§ **BRIEF**
The records below hold a stretch from the line with "- [Transformers](./doc/transformers.md)" through the line with "- [Codificador de"; return exactly those lines, ends included, and nothing more.

§ **RECORDS**

■ ■ ■ ■

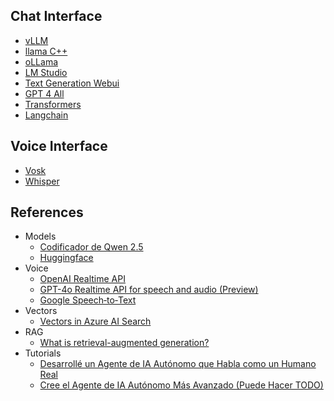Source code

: 
## Chat Interface   
- [vLLM](./doc/vllm.md)
- [llama C++](./doc/llama.cpp.md)
- [oLLama](./doc/oLLama.md)
- [LM Studio](./doc/lmstudio.md)
- [Text Generation Webui](./doc/text-generation-webui.md)
- [GPT 4 All](./doc/gpt4all.md)
- [Transformers](./doc/transformers.md)
- [Langchain](./doc/langchain.md)

## Voice Interface   
- [Vosk](./doc/vosk.md)
- [Whisper](./doc/whisper.cpp.md)

## References
- Models 
    - [Codificador de Qwen 2.5](https://www.datacamp.com/es/tutorial/qwen-coder-2-5?dc_referrer=https%3A%2F%2Fwww.google.com%2F)
    - [Huggingface](https://huggingface.co/models?sort=modified&search=ggml)
- Voice
    - [OpenAI Realtime API](https://platform.openai.com/docs/guides/realtime/overview?text-generation-quickstart-example=audio)
    - [GPT-4o Realtime API for speech and audio (Preview)](https://learn.microsoft.com/en-us/azure/ai-services/openai/realtime-audio-quickstart?pivots=ai-foundry-portal&tabs=keyless%2Cwindows)
    - [Google Speech‑to‑Text](https://cloud.google.com/speech-to-text/docs?hl=es-419)
- Vectors 
    - [Vectors in Azure AI Search](https://learn.microsoft.com/en-us/azure/search/vector-search-overview)
- RAG
    - [What is retrieval-augmented generation?](https://research.ibm.com/blog/retrieval-augmented-generation-RAG)
- Tutorials
    - [Desarrollé un Agente de IA Autónomo que Habla como un Humano Real](https://www.youtube.com/watch?v=pzLaFYkSudU)
    - [Cree el Agente de IA Autónomo Más Avanzado (Puede Hacer TODO)](https://www.youtube.com/watch?v=4mpef_cuymY)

■ ■ ■ ■

§ **RESPONSE TO THIS TASK**
- [Transformers](./doc/transformers.md)
- [Langchain](./doc/langchain.md)

## Voice Interface   
- [Vosk](./doc/vosk.md)
- [Whisper](./doc/whisper.cpp.md)

## References
- Models 
    - [Codificador de Qwen 2.5](https://www.datacamp.com/es/tutorial/qwen-coder-2-5?dc_referrer=https%3A%2F%2Fwww.google.com%2F)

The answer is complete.